■ Material for the task

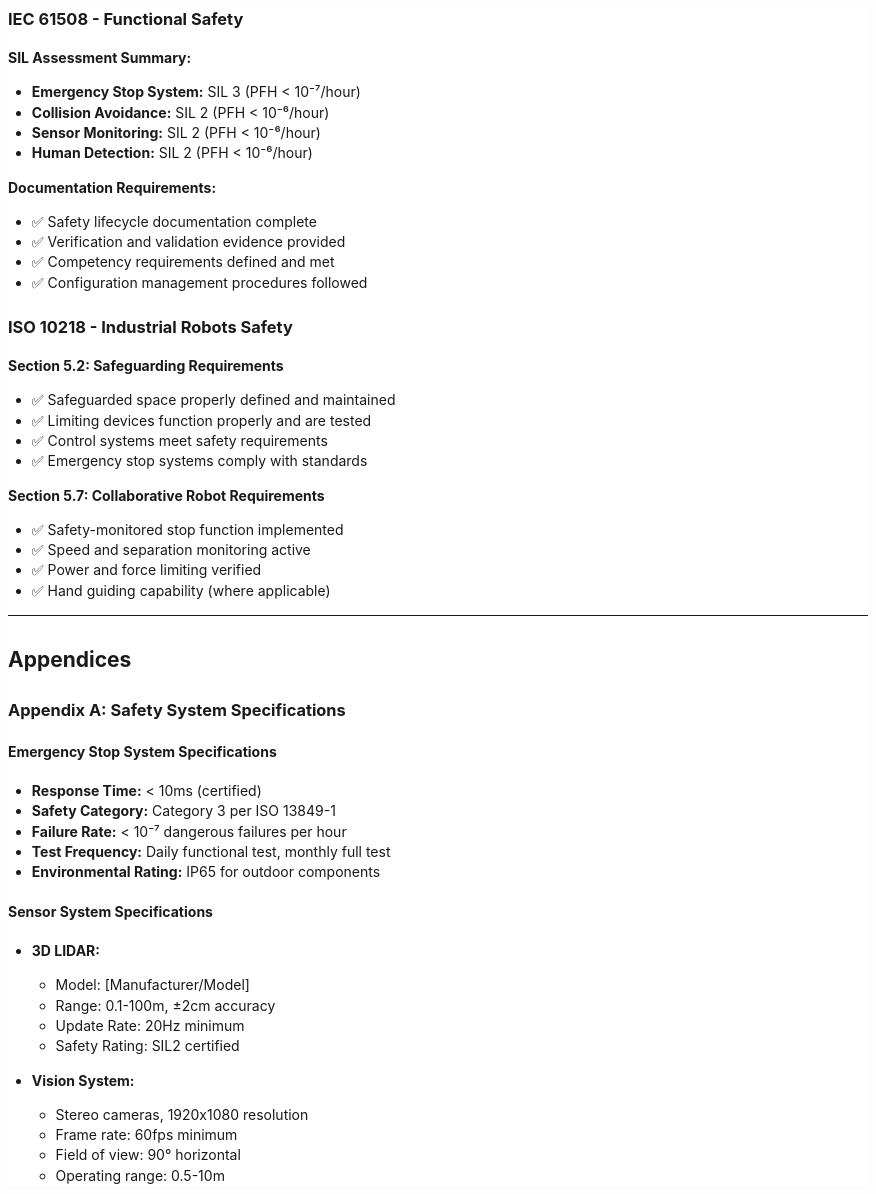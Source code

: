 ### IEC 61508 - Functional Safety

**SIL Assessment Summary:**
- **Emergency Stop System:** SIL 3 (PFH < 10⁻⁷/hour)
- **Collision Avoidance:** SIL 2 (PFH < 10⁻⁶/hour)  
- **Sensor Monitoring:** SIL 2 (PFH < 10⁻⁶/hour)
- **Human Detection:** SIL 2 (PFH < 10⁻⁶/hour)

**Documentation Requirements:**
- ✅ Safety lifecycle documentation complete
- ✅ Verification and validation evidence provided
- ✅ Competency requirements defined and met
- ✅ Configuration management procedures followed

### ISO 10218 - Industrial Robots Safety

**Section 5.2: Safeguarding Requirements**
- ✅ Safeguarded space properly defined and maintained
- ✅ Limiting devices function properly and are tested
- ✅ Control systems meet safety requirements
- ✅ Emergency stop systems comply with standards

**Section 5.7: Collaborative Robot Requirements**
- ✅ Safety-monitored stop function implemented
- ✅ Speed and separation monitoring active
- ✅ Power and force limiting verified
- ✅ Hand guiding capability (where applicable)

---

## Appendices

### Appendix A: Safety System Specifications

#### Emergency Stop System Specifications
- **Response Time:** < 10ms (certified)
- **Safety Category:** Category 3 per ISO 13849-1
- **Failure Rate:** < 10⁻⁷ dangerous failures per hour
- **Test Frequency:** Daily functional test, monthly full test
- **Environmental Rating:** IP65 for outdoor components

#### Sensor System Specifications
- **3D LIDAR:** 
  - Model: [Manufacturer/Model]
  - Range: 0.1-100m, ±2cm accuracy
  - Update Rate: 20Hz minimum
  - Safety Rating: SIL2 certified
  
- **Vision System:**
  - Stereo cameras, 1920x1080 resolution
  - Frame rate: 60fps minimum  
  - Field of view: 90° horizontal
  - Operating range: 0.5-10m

■ Your instructions
Above are the entries. Copy exactly the part that opens with the line containing "- ✅ Safety lifecycle documentation complete" and closes with the line containing "- ✅ Speed and separation monitoring active", and no more.

■ Result of this exercise
- ✅ Safety lifecycle documentation complete
- ✅ Verification and validation evidence provided
- ✅ Competency requirements defined and met
- ✅ Configuration management procedures followed

### ISO 10218 - Industrial Robots Safety

**Section 5.2: Safeguarding Requirements**
- ✅ Safeguarded space properly defined and maintained
- ✅ Limiting devices function properly and are tested
- ✅ Control systems meet safety requirements
- ✅ Emergency stop systems comply with standards

**Section 5.7: Collaborative Robot Requirements**
- ✅ Safety-monitored stop function implemented
- ✅ Speed and separation monitoring active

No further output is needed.